══ RECORD EXCERPTS

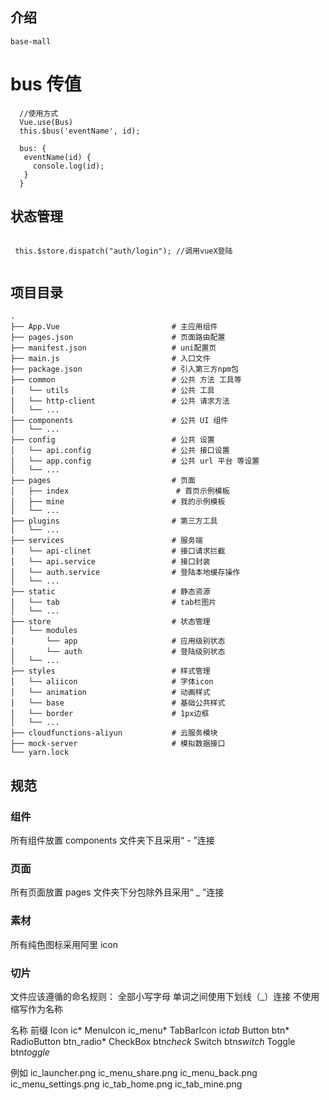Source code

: ## 介绍

    base-mall

# bus 传值

```
  //使用方式
  Vue.use(Bus)
  this.$bus('eventName', id);

  bus: {
   eventName(id) {
     console.log(id);
   }
  }

```

## 状态管理

```

 this.$store.dispatch("auth/login"); //调用vueX登陆


```

## 项目目录

```
.
├── App.Vue                         # 主应用组件
├── pages.json                      # 页面路由配置
├── manifest.json                   # uni配置页
├── main.js                         # 入口文件
├── package.json                    # 引入第三方npm包
├── common                          # 公共 方法 工具等
│   └── utils                       # 公共 工具
│   └── http-client                 # 公共 请求方法
│   └── ...
├── components                      # 公共 UI 组件
│   └── ...
├── config                          # 公共 设置
│   └── api.config                  # 公共 接口设置
│   └── app.config                  # 公共 url 平台 等设置
│   └── ...
├── pages                           # 页面
│   ├── index                        # 首页示例模板
│   ├── mine                        # 我的示例模板
│   └── ...
├── plugins                         # 第三方工具
│   └── ...
├── services                        # 服务端
│   └── api-clinet                  # 接口请求拦截
│   └── api.service                 # 接口封装
│   └── auth.service                # 登陆本地缓存操作
│   └── ...
├── static                          # 静态资源
│   └── tab                         # tab栏图片
│   └── ...
├── store                           # 状态管理
│   └── modules
│       └── app                     # 应用级别状态
│       └── auth                    # 登陆级别状态
│   └── ...
├── styles                          # 样式管理
│   └── aliicon                     # 字体icon
│   └── animation                   # 动画样式
│   └── base                        # 基础公共样式
│   └── border                      # 1px边框
│   └── ...
├── cloudfunctions-aliyun           # 云服务模块
├── mock-server                     # 模拟数据接口
└── yarn.lock
```

## 规范

### 组件

所有组件放置 components 文件夹下且采用“ - ”连接

### 页面

所有页面放置 pages 文件夹下分包除外且采用“ \_ ”连接

### 素材

所有纯色图标采用阿里 icon

### 切片

文件应该遵循的命名规则：
全部小写字母
单词之间使用下划线（\_）连接
不使用缩写作为名称

名称 前缀
Icon ic*
MenuIcon ic_menu*
TabBarIcon ic*tab*
Button btn*
RadioButton btn_radio*
CheckBox btn*check*
Switch btn*switch*
Toggle btn*toggle*

例如
ic_launcher.png
ic_menu_share.png
ic_menu_back.png
ic_menu_settings.png
ic_tab_home.png
ic_tab_mine.png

════

> **TASK DIRECTIONS**: The records above need to be given again exactly. Omit the pictures.

> **ANSWER FOR THE TASK**:
Source code

: ## 介绍

    base-mall

# bus 传值

```
  //使用方式
  Vue.use(Bus)
  this.$bus('eventName', id);

  bus: {
   eventName(id) {
     console.log(id);
   }
  }

```

## 状态管理

```

 this.$store.dispatch("auth/login"); //调用vueX登陆


```

## 项目目录

```
.
├── App.Vue                         # 主应用组件
├── pages.json                      # 页面路由配置
├── manifest.json                   # uni配置页
├── main.js                         # 入口文件
├── package.json                    # 引入第三方npm包
├── common                          # 公共 方法 工具等
│   └── utils                       # 公共 工具
│   └── http-client                 # 公共 请求方法
│   └── ...
├── components                      # 公共 UI 组件
│   └── ...
├── config                          # 公共 设置
│   └── api.config                  # 公共 接口设置
│   └── app.config                  # 公共 url 平台 等设置
│   └── ...
├── pages                           # 页面
│   ├── index                        # 首页示例模板
│   ├── mine                        # 我的示例模板
│   └── ...
├── plugins                         # 第三方工具
│   └── ...
├── services                        # 服务端
│   └── api-clinet                  # 接口请求拦截
│   └── api.service                 # 接口封装
│   └── auth.service                # 登陆本地缓存操作
│   └── ...
├── static                          # 静态资源
│   └── tab                         # tab栏图片
│   └── ...
├── store                           # 状态管理
│   └── modules
│       └── app                     # 应用级别状态
│       └── auth                    # 登陆级别状态
│   └── ...
├── styles                          # 样式管理
│   └── aliicon                     # 字体icon
│   └── animation                   # 动画样式
│   └── base                        # 基础公共样式
│   └── border                      # 1px边框
│   └── ...
├── cloudfunctions-aliyun           # 云服务模块
├── mock-server                     # 模拟数据接口
└── yarn.lock
```

## 规范

### 组件

所有组件放置 components 文件夹下且采用“ - ”连接

### 页面

所有页面放置 pages 文件夹下分包除外且采用“ \_ ”连接

### 素材

所有纯色图标采用阿里 icon

### 切片

文件应该遵循的命名规则：
全部小写字母
单词之间使用下划线（\_）连接
不使用缩写作为名称

名称 前缀
Icon ic*
MenuIcon ic_menu*
TabBarIcon ic*tab*
Button btn*
RadioButton btn_radio*
CheckBox btn*check*
Switch btn*switch*
Toggle btn*toggle*

例如
ic_launcher.png
ic_menu_share.png
ic_menu_back.png
ic_menu_settings.png
ic_tab_home.png
ic_tab_mine.png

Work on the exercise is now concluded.